ボクは何年か前に刷りたてを一枚いただき、このビラを額装しています。そして昨年、いただいたビラをもとに、四国の老舗手ぬぐい工房とコラボして、キレイに裏抜けした手捺染の手ぬぐいを製作させて頂きました。

 

この迫力のあるカスれた縦書き漢字にヘルベチカフォントを合わせたデザインは、冒頭に挙げたハズしの意味でもピッタリです。今年も四万六千日に合わせて朝6時から、100枚限定で祈祷とうきびと一緒に販売されます。

 

当店「Joiner」でも、10枚のみ先行発売していますので、ご希望であればお問い合わせください。

 

四万六千日手ぬぐい

 

一年間軒先に吊るした祈祷とうきびは観音院に返し、新しい青いとうきびを求めるのが一般的です。しかし、ボクは卵苞(つと)や近岡屋の鰤巻きなどの藁細工と一緒に、家の壁に飾っています。

 

こちらの卵苞など、ボクの中で起こっている空前の藁細工ブームに関しては、今後また別の機会に書いていけたらと思います。

 

 

ひがし茶屋街から「長谷山 観音院」に続く参道沿いの家々では、四万六千日当日に五正色幕が掲げられます。
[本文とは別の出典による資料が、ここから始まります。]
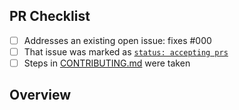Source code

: <!-- 👋 Hi, thanks for sending a PR to candleaf-updated! 💖.
Please fill out all fields below and make sure each item is true and [x] checked.
Otherwise we may not be able to review your PR. -->

## PR Checklist

- [ ] Addresses an existing open issue: fixes #000
- [ ] That issue was marked as [`status: accepting prs`](https://github.com/fragged-up/candleaf-updated/issues?q=is%3Aopen+is%3Aissue+label%3A%22status%3A+accepting+prs%22)
- [ ] Steps in [CONTRIBUTING.md](https://github.com/fragged-up/candleaf-updated/blob/main/.github/CONTRIBUTING.md) were taken

## Overview

<!-- Description of what is changed and how the code change does that. -->

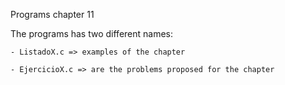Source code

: Programs chapter 11

The programs has two different names:

    - ListadoX.c => examples of the chapter

    - EjercicioX.c => are the problems proposed for the chapter
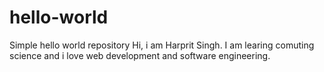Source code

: # hello-world
Simple hello world repository
Hi,
i am Harprit Singh. I am learing comuting science and i love web development and software engineering.

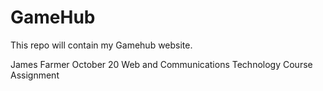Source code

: # GameHub

This repo will contain my Gamehub website.

James Farmer
October 20
Web and Communications Technology 
Course Assignment
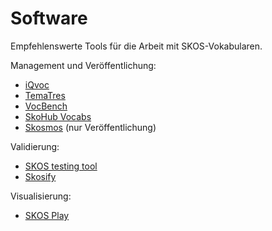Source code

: # Software

Empfehlenswerte Tools für die Arbeit mit SKOS-Vokabularen.

Management und Veröffentlichung:

* [iQvoc](https://iqvoc.net/)
* [TemaTres](https://vocabularyserver.com)
* [VocBench](http://vocbench.uniroma2.it/)
* [SkoHub Vocabs](https://github.com/skohub-io/skohub-vocabs)
* [Skosmos](http://skosmos.org) (nur Veröffentlichung)


Validierung:

* [SKOS testing tool](http://labs.sparna.fr/skos-testing-tool/)
* [Skosify](https://github.com/NatLibFi/Skosify)

Visualisierung:

* [SKOS Play](http://labs.sparna.fr/skos-play/)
また、旧町名が復活した観音町やひがし茶屋街の方々には、特別にこの五正色幕カラーの水引で結ばれた祈祷とうきびが配られます。

 

そして、もうひとつタイムリーな神事といえば、今ではいろいろな神社で催される夏越の大祓「茅の輪くぐり」でしょうか。

 

最近でこそ、多くの神社で設置されるようになった茅の輪くぐりですが、20年前の金沢では、宇多須神社と尾山神社、白山比咩神社くらいだったような気がします。

 

夏越の大祓 茅の輪くぐり

 

大きさやボリューム、出来栄えは、今も宇多須神社の茅の輪が最高です。この茅の輪は、金沢市二俣町の山中から刈り出された茅草(かや)を、竹で作った芯軸に巻き付けて作られています。

 

ひがし茶屋街の夏越大祓式に参加した関係者のみに配られるミニ茅の輪は、四万六千日の祈祷とうきびと同様、軒先に一年間吊るされます。ひがし茶屋街を歩くと、祈祷とうきびと色が変わったこの茅の輪もよく目にしますね。ボクも以前、特別に授与して頂きました。

 

茅の輪守

 

また「白山比咩神社」では、神職が稲わらで茅の輪を模して綯ったお守り茅の輪守を、数量限定で頒布しています。

 

ちなみに藁を編む事を綯う(なう)と言いますが、これも藁細工のテーマで詳しく書きたいと思います。そして、この神社仏閣モノもまだまだ書き切れませんので、次回に続きます。